Javier menatap Jo lekat. Di balik senyuman dan sikap cerianya ternyata menyimpan sebuah trauma mendalam. Javier semakin mengagumi Jo, wanita yang kuat dan independen.


"Apa kau bahagia?" tanya Javier.


Jo terkekeh mendengarnya. "Apa aku terlihat tidak bahagia?"


Javier tersenyum. "Kau sangat bahagia."


"Ya.. tentu aku bahagia. Kenapa kau bertanya soal itu? Kau pun pasti bahagia dengan kehidupanmu kan? Menjadi senator yang dipercaya masyarakat, memiliki keluarga yang harmonis, kekayaan dan kekuasaan?"


Javier terkekeh sambil menggeleng mendengarnya. "Begitukah aku di mata orang lain?"


Jo terdiam melihat tatapan sunyi Javier. "Tidak seperti itu?"


"Ya, aku memiliki itu semua tapi ada perasaan hampa dalam diriku. Setiap hari perasaan hampa itu sangat menyiksa."


"Kenapa kau menjalani hidupmu tanpa kebahagiaan?"


"Sejak kecil jalan hidupku sudah ditentukan oleh ayahku. Termasuk pernikahanku. Aku hanya tinggal menjalani jalan yang telah dipilihkan untukku."


"What? No.. kau berhak menjalani hidup sesuai pilihanmu. Kau berhak bahagia dengan caramu sendiri."


Javier menatap lekat Jo. Mata cokelat itu terasa hangat seperti bara api di perapian. Javier merasa mendapatkan kelegaan dan pencerahan hidup setelah bertemu dengan Jo.


"Jo, kenapa kita baru bertemu sekarang?" tanya Javier.


Jo terdiam mengerti akan maksud dari pertanyaan Javier barusan. Jo dan Javier saling bertatapan. Perasaan yang membuncah itu kembali hadir dan mendorong mereka untuk semakin mendekat satu sama lain. Nafas mereka kembali menyapu wajah yang ada di hadapannya satu sama lain.


"Daddy..."


Suara Ivy dari dalam kamar membuyarkan keduanya. Jo dan Javier segera berdiri dengan wajah memerah.


"Aku harus pulang!" seru Jo.


"Yap, maaf aku tidak bisa mengantarmu," jawab Javier salah tingkah sambil sesekali menatap pintu kamar yang tertutup.

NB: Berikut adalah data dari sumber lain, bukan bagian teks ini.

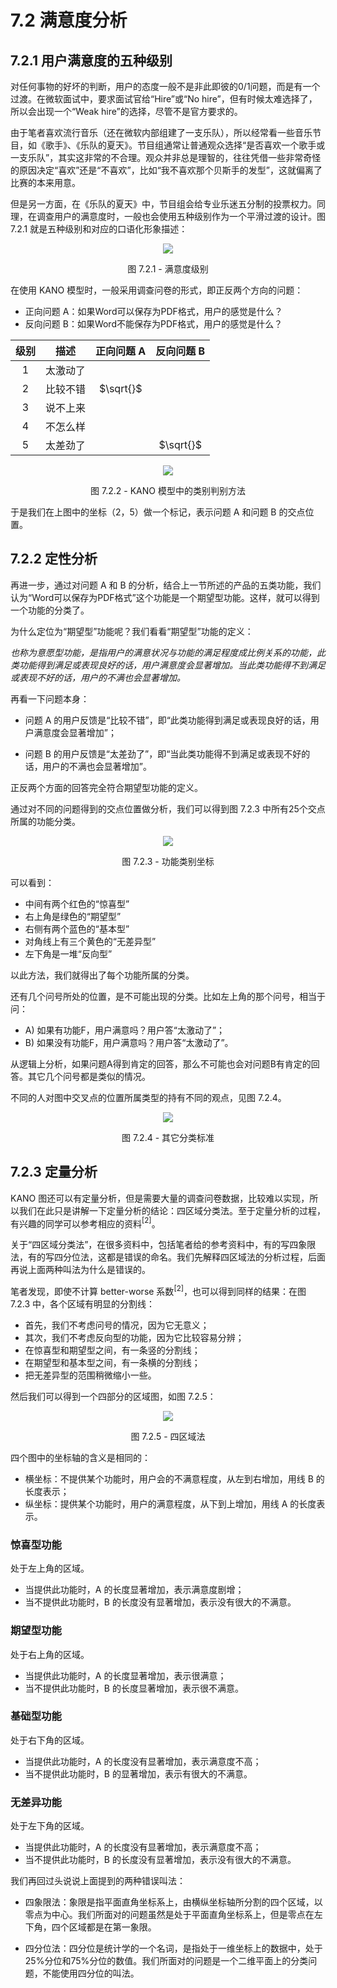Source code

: # 7.2 满意度分析

## 7.2.1 用户满意度的五种级别

对任何事物的好坏的判断，用户的态度一般不是非此即彼的0/1问题，而是有一个过渡。在微软面试中，要求面试官给“Hire”或“No hire”，但有时候太难选择了，所以会出现一个“Weak hire”的选择，尽管不是官方要求的。

由于笔者喜欢流行音乐（还在微软内部组建了一支乐队），所以经常看一些音乐节目，如《歌手》、《乐队的夏天》。节目组通常让普通观众选择“是否喜欢一个歌手或一支乐队”，其实这非常的不合理。观众并非总是理智的，往往凭借一些非常奇怪的原因决定“喜欢”还是“不喜欢”，比如“我不喜欢那个贝斯手的发型”，这就偏离了比赛的本来用意。

但是另一方面，在《乐队的夏天》中，节目组会给专业乐迷五分制的投票权力。同理，在调查用户的满意度时，一般也会使用五种级别作为一个平滑过渡的设计。图 7.2.1 就是五种级别和对应的口语化形象描述：

<div align="center">
<img src="Images/Slide9.JPG"/>

图 7.2.1 - 满意度级别
</div>

在使用 KANO 模型时，一般采用调查问卷的形式，即正反两个方向的问题：

- 正向问题 A：如果Word可以保存为PDF格式，用户的感觉是什么？
- 反向问题 B：如果Word不能保存为PDF格式，用户的感觉是什么？

|级别|描述|正向问题 A|反向问题 B|
|:--:|--|:--:|:--:|
|1|太激动了||
|2|比较不错|$\sqrt{}$|
|3|说不上来||
|4|不怎么样||
|5|太差劲了||$\sqrt{}$|

<div align="center">
<img src="Images/Slide10.JPG"/>

图 7.2.2 - KANO 模型中的类别判别方法
</div>


于是我们在上图中的坐标（2，5）做一个标记，表示问题 A 和问题 B 的交点位置。

## 7.2.2 定性分析

再进一步，通过对问题 A 和 B 的分析，结合上一节所述的产品的五类功能，我们认为“Word可以保存为PDF格式”这个功能是一个期望型功能。这样，就可以得到一个功能的分类了。

为什么定位为“期望型”功能呢？我们看看“期望型”功能的定义：

*也称为意愿型功能，是指用户的满意状况与功能的满足程度成比例关系的功能，此类功能得到满足或表现良好的话，用户满意度会显著增加。当此类功能得不到满足或表现不好的话，用户的不满也会显著增加。*

再看一下问题本身：

- 问题 A 的用户反馈是“比较不错”，即“此类功能得到满足或表现良好的话，用户满意度会显著增加”；

- 问题 B 的用户反馈是“太差劲了”，即“当此类功能得不到满足或表现不好的话，用户的不满也会显著增加”。

正反两个方面的回答完全符合期望型功能的定义。

通过对不同的问题得到的交点位置做分析，我们可以得到图 7.2.3 中所有25个交点所属的功能分类。

<div align="center">
<img src="Images/Slide11.JPG"/>

图 7.2.3 - 功能类别坐标
</div>


可以看到：
- 中间有两个红色的“惊喜型”
- 右上角是绿色的“期望型”
- 右侧有两个蓝色的“基本型”
- 对角线上有三个黄色的“无差异型”
- 左下角是一堆“反向型”

以此方法，我们就得出了每个功能所属的分类。

还有几个问号所处的位置，是不可能出现的分类。比如左上角的那个问号，相当于问：
- A) 如果有功能F，用户满意吗？用户答“太激动了”；
- B) 如果没有功能F，用户满意吗？用户答“太激动了”。

从逻辑上分析，如果问题A得到肯定的回答，那么不可能也会对问题B有肯定的回答。其它几个问号都是类似的情况。

不同的人对图中交叉点的位置所属类型的持有不同的观点，见图 7.2.4。

<div align="center">
<img src="Images/Slide12.JPG"/>

图 7.2.4 - 其它分类标准
</div>

## 7.2.3 定量分析

KANO 图还可以有定量分析，但是需要大量的调查问卷数据，比较难以实现，所以我们在此只是讲解一下定量分析的结论：四区域分类法。至于定量分析的过程，有兴趣的同学可以参考相应的资料$^{[2]}$。

关于“四区域分类法”，在很多资料中，包括笔者给的参考资料中，有的写四象限法，有的写四分位法，这都是错误的命名。我们先解释四区域法的分析过程，后面再说上面两种叫法为什么是错误的。

笔者发现，即使不计算 better-worse 系数$^{[2]}$，也可以得到同样的结果：在图 7.2.3 中，各个区域有明显的分割线：

- 首先，我们不考虑问号的情况，因为它无意义；
- 其次，我们不考虑反向型的功能，因为它比较容易分辨；
- 在惊喜型和期望型之间，有一条竖的分割线；
- 在期望型和基本型之间，有一条横的分割线；
- 把无差异型的范围稍微缩小一些。

然后我们可以得到一个四部分的区域图，如图 7.2.5：

<div align="center">
<img src="Images/Slide13.JPG"/>

图 7.2.5 - 四区域法
</div>


四个图中的坐标轴的含义是相同的：

- 横坐标：不提供某个功能时，用户会的不满意程度，从左到右增加，用线 B 的长度表示；
- 纵坐标：提供某个功能时，用户的满意程度，从下到上增加，用线 A 的长度表示。

### 惊喜型功能

处于左上角的区域。

- 当提供此功能时，A 的长度显著增加，表示满意度剧增；
- 当不提供此功能时，B 的长度没有显著增加，表示没有很大的不满意。

### 期望型功能

处于右上角的区域。

- 当提供此功能时，A 的长度显著增加，表示很满意；
- 当不提供此功能时，B 的长度显著增加，表示很不满意。

### 基础型功能

处于右下角的区域。

- 当提供此功能时，A 的长度没有显著增加，表示满意度不高；
- 当不提供此功能时，B 的显著增加，表示有很大的不满意。
  
### 无差异功能

处于左下角的区域。

- 当提供此功能时，A 的长度没有显著增加，表示满意度不高；
- 当不提供此功能时，B 的长度没有显著增加，表示没有很大的不满意。

我们再回过头说说上面提到的两种错误叫法：

- 四象限法：象限是指平面直角坐标系上，由横纵坐标轴所分割的四个区域，以零点为中心。我们所面对的问题虽然是处于平面直角坐标系上，但是零点在左下角，四个区域都是在第一象限。

- 四分位法：四分位是统计学的一个名词，是指处于一维坐标上的数据中，处于25%分位和75%分位的数值。我们所面对的问题是一个二维平面上的分类问题，不能使用四分位的叫法。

"It's oke. Bye!" Jo pun keluar dari villa dan menyalakan senter dari ponselnya lalu berjalan secepat yang dia bisa sambil berusaha menghempaskan perasaannya.


Javier berbaring di atas kasur dengan Ivy di pelukannya. Perasaan yang menggebu-gebu itu akhirnya kini dia rasakan. Tapi bukan pada Mary istrinya, melainkan pada Jo.